Blockchain enables smart contracts – basically, a code that automates a pre-agreed execution by auto-performing a defined set of transactions in response to a defined set of events.
Blockchain is getting more and more traction due to its immutability, auditability of transactions and, primarily, its decentralised nature eliminating a middleman which has been traditionally necessary for verifying transactions, e.g. payments. In London, for example, Blockchain is actively researched and its applications are considered within banking and insurance sectors: Allianz and Nephila Capital have piloted the use of smart contracts for transacting a natural catastrophe swap; R3 is the largest alliance of banks and insurance companies focused on Blockchain globally; the Blockchain Insurance Industry Initiative (B3i) is a collaboration of insurers and reinsurers to explore Blockchain. Synch is currently testing Blockchain to explore its applications in legal services delivery.
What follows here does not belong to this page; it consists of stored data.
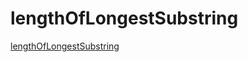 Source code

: # lengthOfLongestSubstring
[lengthOfLongestSubstring](https://leetcode-cn.com/problems/longest-substring-without-repeating-characters/) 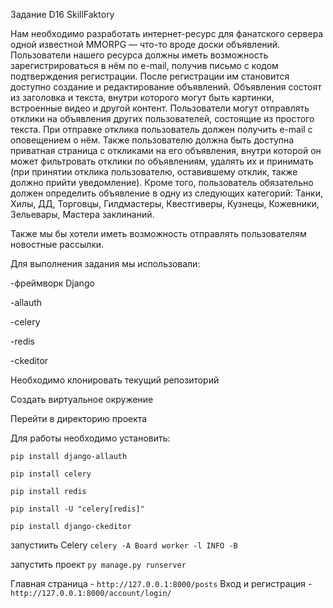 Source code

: Задание D16 SkillFaktory

Нам необходимо разработать интернет-ресурс для фанатского сервера одной известной MMORPG — что-то вроде доски объявлений. Пользователи нашего ресурса должны иметь возможность зарегистрироваться в нём по e-mail, получив письмо с кодом подтверждения регистрации. После регистрации им становится доступно создание и редактирование объявлений. Объявления состоят из заголовка и текста, внутри которого могут быть картинки, встроенные видео и другой контент. Пользователи могут отправлять отклики на объявления других пользователей, состоящие из простого текста. При отправке отклика пользователь должен получить e-mail с оповещением о нём. Также пользователю должна быть доступна приватная страница с откликами на его объявления, внутри которой он может фильтровать отклики по объявлениям, удалять их и принимать (при принятии отклика пользователю, оставившему отклик, также должно прийти уведомление). Кроме того, пользователь обязательно должен определить объявление в одну из следующих категорий: Танки, Хилы, ДД, Торговцы, Гилдмастеры, Квестгиверы, Кузнецы, Кожевники, Зельевары, Мастера заклинаний.

Также мы бы хотели иметь возможность отправлять пользователям новостные рассылки.

Для выполнения задания мы использовали:

-фреймворк Django

-allauth

-celery

-redis

-ckeditor

Необходимо клонировать текущий репозиторий

Создать виртуальное окружение

Перейти в директорию проекта

Для работы необходимо установить:

`pip install django-allauth`

`pip install celery`

`pip install redis`

`pip install -U "celery[redis]"`

`pip install django-ckeditor`

запустиить Celery
`celery -A Board worker -l INFO -B`

запустить проект
`py manage.py runserver`

Главная страница - `http://127.0.0.1:8000/posts`
Вход и регистрация - `http://127.0.0.1:8000/account/login/`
Risks associated with the use of Blockchain were also considered. Legal risks include, for instance, the mechanism of expressing the parties’ intent in smart contracts, whose milestones and end-result are determined by responses to events that may be outside of control of the contracting parties, which therefore makes the performance of the contract unpredictable. In addition, provided that the upcoming EU data protection legislation (GDPR) generally prohibits legal effects on an individual based solely on fully-automatic processing of their personal data unless the individual has granted their explicit consent, there is a risk that the performance of such a smart contract would not fully reflect the scope of processing of personal data that the individual has consented to when entering into the contract. Therefore, depending on the complexity of a smart contract, a mechanism of incremental consent to different milestones of the contract were suggested to be considered.
Furthermore, there is also the lack of clarity of how a smart contract will be interpreted by courts, given that there is no traditional written agreement in place but rather a set of electronic instructions executed by code. Relevant case law is still lacking, and it remains to be seen how smart contracts will be challenged in courts.
There are also several technical challenges that delay mainstream adoption of Blockchain. For example, transactions are not instant. This is due to Blockchain’s decentralised consensus mechanism which requires each node fully participating in the network to process every broadcasted transaction and maintain a copy of the ever-growing (append-only) full ledger of all previous blocks to validate against. For instance, it usually takes around 10 minutes to confirm a block of Bitcoin transactions. The protection of sensitive data on a blockchain is also a challenge. For example, smart contracts on Ethereum, a Blockchain-based platform, are public, and so are their transaction data and the underlying code. This makes the use of smart contracts limited. Another challenge is data storage. Since Blockchain is append-only, all data inserted into the ledger will be stored infinitely. As a result, investing in a scalable storage solution is required for any mainstream application built on Blockchain.
Although the Blockchain technology looks promising, its broad commercial application has been limited mostly to crypto-currencies. Markets will test whether Blockchain is a real game-changer or just an alternative to existing data management solutions. There still are a number of legal issues and technical challenges to be resolved not least related to liability between the parties contracting through smart contracts.